History looks back on itself and subdivides into neat categories based on common attributes of the time. The Bronze Age, The Dark Ages, The Industrial Revolution. Some have proposed the name of the current age we are in as the Computer Era or the Information Age. However, I take a more simplistic approach. We live in the Period of Pong. To explain this, let me go over what Pong is, how Pong has influenced the development of computers, and how all real computer games are merely a variation of Pong.
Pong was invented in 1972, not by Atari, but by Magnavox. Atari ripped off the idea and mass marketed it as one of the first arcade games. It is sometimes described as a tennis game, but looking at the antiquated graphics of the early 70s, it merely has two bars that alternate hitting a square ball. At the time it was a technological breakthrough and the arcade games were making more money than anything previous. A home version came out in 1975 and the world has not looked back. Pong is such a simple game that any programmer could make their own version in about a day and my Mom swears that she is certain the keepers of the Mainframe at the university were just playing Pong most of the day. In its simplest terms, Pong is a game where each player uses a limited motion object (the paddle) to project a faster, more tactile object (the ball) at an opposing player.
But we know that computers were invented before Pong. Long before Pong in some cases. Herman Hollerith had a mechanical computer that was employed for the mundane task of counting the census. Alan Turing postulated the framework for a programmable computer and his concepts were used to crack the Axis codes in World War II. Unfortunately, after the war, they found no use for the computer and destroyed them. ENIAC was born shortly thereafter. Over the next 25 years, computers progressed at a snails pace. Transistors were introduced and then microchips, but by 1970 there wasn’t any real talk of computers being ubiquitous. And why would they? The average person didn’t need to count the census or break German codes. We put a man on the moon with the sliderule. The scientific calculator hadn’t been invented.

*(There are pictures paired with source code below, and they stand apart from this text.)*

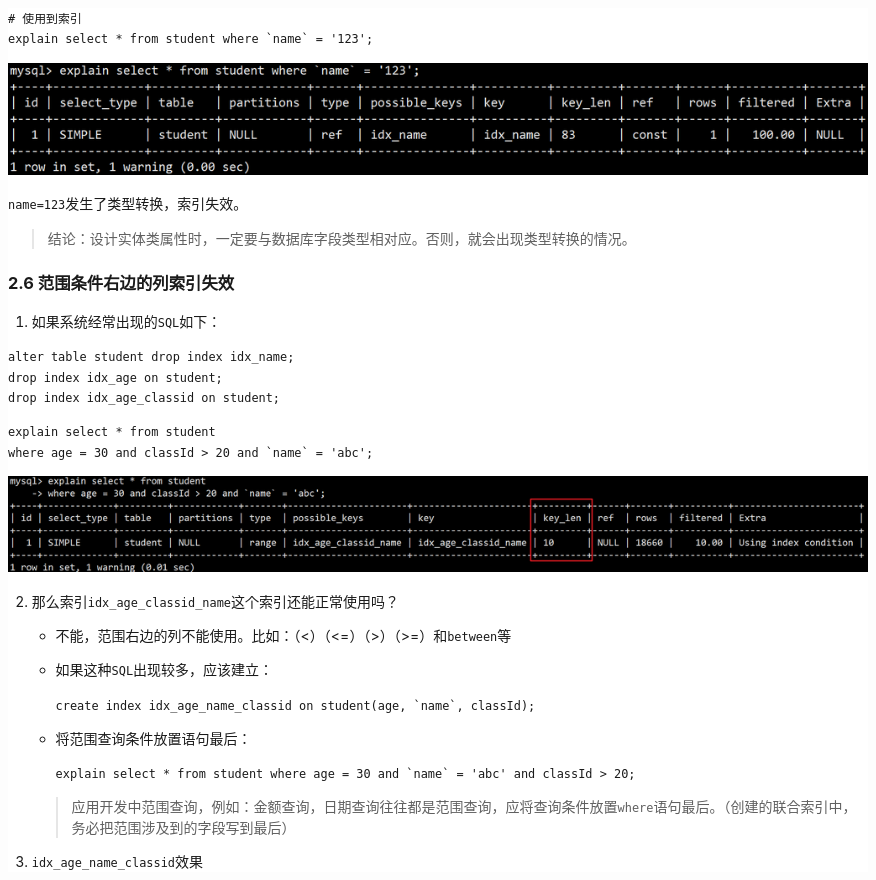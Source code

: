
 ```mysql
# 使用到索引
explain select * from student where `name` = '123';
```

![image-20220616195117508](第10章_索引优化与查询优化.assets\image-20220616195117508.png)

`name=123`发生了类型转换，索引失效。

> 结论：设计实体类属性时，一定要与数据库字段类型相对应。否则，就会出现类型转换的情况。

### 2.6 范围条件右边的列索引失效

1. 如果系统经常出现的`SQL`如下：

```mysql
alter table student drop index idx_name;
drop index idx_age on student;
drop index idx_age_classid on student;
```

```mysql
explain select * from student
where age = 30 and classId > 20 and `name` = 'abc';
```

![image-20220616195735643](第10章_索引优化与查询优化.assets\image-20220616195735643.png)

2. 那么索引`idx_age_classid_name`这个索引还能正常使用吗？

   - 不能，范围右边的列不能使用。比如：（<）（<=）（>）（>=）和`between`等

   - 如果这种`SQL`出现较多，应该建立：

     ```mysql
     create index idx_age_name_classid on student(age, `name`, classId);
     ```

   - 将范围查询条件放置语句最后：

     ```mysql
     explain select * from student where age = 30 and `name` = 'abc' and classId > 20;
     ```

   > 应用开发中范围查询，例如：金额查询，日期查询往往都是范围查询，应将查询条件放置`where`语句最后。（创建的联合索引中，务必把范围涉及到的字段写到最后）

3. `idx_age_name_classid`效果

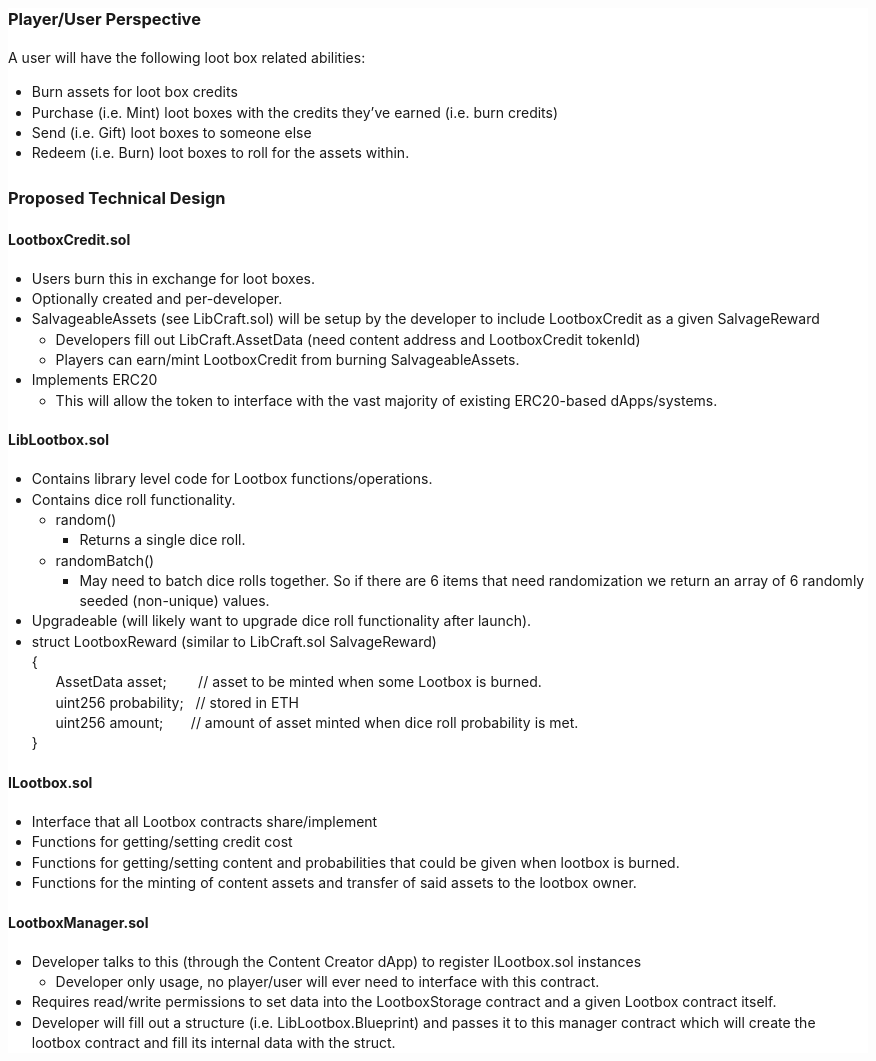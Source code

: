 ### Player/User Perspective

A user will have the following loot box related abilities:
- Burn assets for loot box credits
- Purchase (i.e. Mint) loot boxes with the credits they’ve earned (i.e. burn credits)
- Send (i.e. Gift) loot boxes to someone else
- Redeem (i.e. Burn) loot boxes to roll for the assets within.

### Proposed Technical Design
#### LootboxCredit.sol
- Users burn this in exchange for loot boxes.
- Optionally created and per-developer.
- SalvageableAssets (see LibCraft.sol) will be setup by the developer to include LootboxCredit as a given SalvageReward
	- Developers fill out LibCraft.AssetData (need content address and LootboxCredit tokenId)
	- Players can earn/mint LootboxCredit from burning SalvageableAssets.
- Implements ERC20
	- This will allow the token to interface with the vast majority of existing ERC20-based dApps/systems.
 
#### LibLootbox.sol
- Contains library level code for Lootbox functions/operations.
- Contains dice roll functionality.
	- random()
		- Returns a single dice roll.
	- randomBatch()
		- May need to batch dice rolls together. So if there are 6 items that need randomization we return an array of 6 randomly seeded (non-unique) values.
- Upgradeable (will likely want to upgrade dice roll functionality after launch).
- struct LootboxReward (similar to LibCraft.sol SalvageReward)<br>
{<br>
	&nbsp;&nbsp;&nbsp;&nbsp;&nbsp;&nbsp;AssetData asset; &nbsp;&nbsp;&nbsp;&nbsp;&nbsp;&nbsp;&nbsp;// asset to be minted when some Lootbox is burned.<br>
	&nbsp;&nbsp;&nbsp;&nbsp;&nbsp;&nbsp;uint256 probability; &nbsp;&nbsp;// stored in ETH<br>
	&nbsp;&nbsp;&nbsp;&nbsp;&nbsp;&nbsp;uint256 amount; &nbsp;&nbsp;&nbsp;&nbsp;&nbsp;&nbsp;// amount of asset minted when dice roll probability is met.<br>
}<br>

#### ILootbox.sol
- Interface that all Lootbox contracts share/implement
- Functions for getting/setting credit cost
- Functions for getting/setting content and probabilities that could be given when lootbox is burned.
- Functions for the minting of content assets and transfer of said assets to the lootbox owner.

#### LootboxManager.sol
- Developer talks to this (through the Content Creator dApp) to register ILootbox.sol instances
	- Developer only usage, no player/user will ever need to interface with this contract.
- Requires read/write permissions to set data into the LootboxStorage contract and a given Lootbox contract itself.
- Developer will fill out a structure (i.e. LibLootbox.Blueprint) and passes it to this manager contract which will create the lootbox contract and fill its internal data with the struct.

Then Pong came. All of the sudden there was a need for computers in every arcade, convenience store, school, and home. This was something people could relate to. This was a task that people needed a computer for. A tennis court is too big to have in your bedroom, and besides, it is really tiring to play tennis all day long. But Pong demanded that the computer equipment become available to the masses. Both the personal computer and the game console were born. The late 70s and 80s saw an explosion of games: Space Invaders, Pac Man, Galaga, Centipede. When properly analyzed, they all come back to the tried and true concept of Pong: one object makes another object go towards an opponent.
As people whetted their appetite with Pong, they wanted more. Computing power increased to meet the demand. The Atari 2600 was a 1 MHz machine. Nintendo a 2 MHz machine. The Sega Genesis an 8 MHz machine. The Nintendo 64 a 96 MHz machine, and the Playstation 3 a 3.2 GHz machine. Home computers followed the same exponential growth. From the lowly 8086 to the Pentium 4, computing power increased and the chance to play ever better versions of Pong increased. It is to the point now, where the best computers are specifically designed for gamers, in other words Pong Players.
In recent years, computers have become ubiquitous. Laptops, GPS, smartphones are all computers. So does the idea that Computers were Invented to Play Pong still hold true? Isn’t there some other higher purpose? The quick answer is OF COURSE! This can be seen from the most popular game of all time. Angry Birds. In two years it has been downloaded more than 500 million times. To give you an idea of how much that is, the computer operating system that is installed on the most computers is Windows XP. It is on 500 million. And every computer needs an operating system. And is Angry Birds some revolutionary game? No, simply an object (the slingshot) projecting another object (the bird) at an opponent (the pigs and their buildings). The exact same formula that started the computer revolution in 1972.
Now some may say that there are other types of games. Shoot-em-up. Same outline as Pong. Mario Bros. Same outline as Pong. Driving/Flight simulators. Same outline as Pong. All of these computer games can trace their lineage back to Pong. Sure they may substitute a gun, turtle or car for the paddle or ball. Even the most advanced game system, the Xbox Kinect which has a full motion camera so that you don’t even have a controller comes packaged with Pong (its called Rally Ball). Of course, if you want to buy the Sports pack, you get Table Tennis (Pong), Soccer (Pong with Feet), and Beach Volleyball (Pong with all parts of your body).
There is one genre of games that do not fit the Pong category. These are puzzle games. Solitaire, Sudoku, Mahjong, Chess. But lets be honest with ourselves, the only reason you are playing these on the computer is because your too lazy to deal a deck of cards.
In conclusion, computers would never have reached their full potential without Pong. It was the game that started the computer revolution. The dawn of the Information Age.
Oh, what’s that? ... No, that can’t be right. Are you telling me the first computer game was SpaceWar! It came out in 1961. Forget everything I just wrote, we are living in the World of SpaceWar.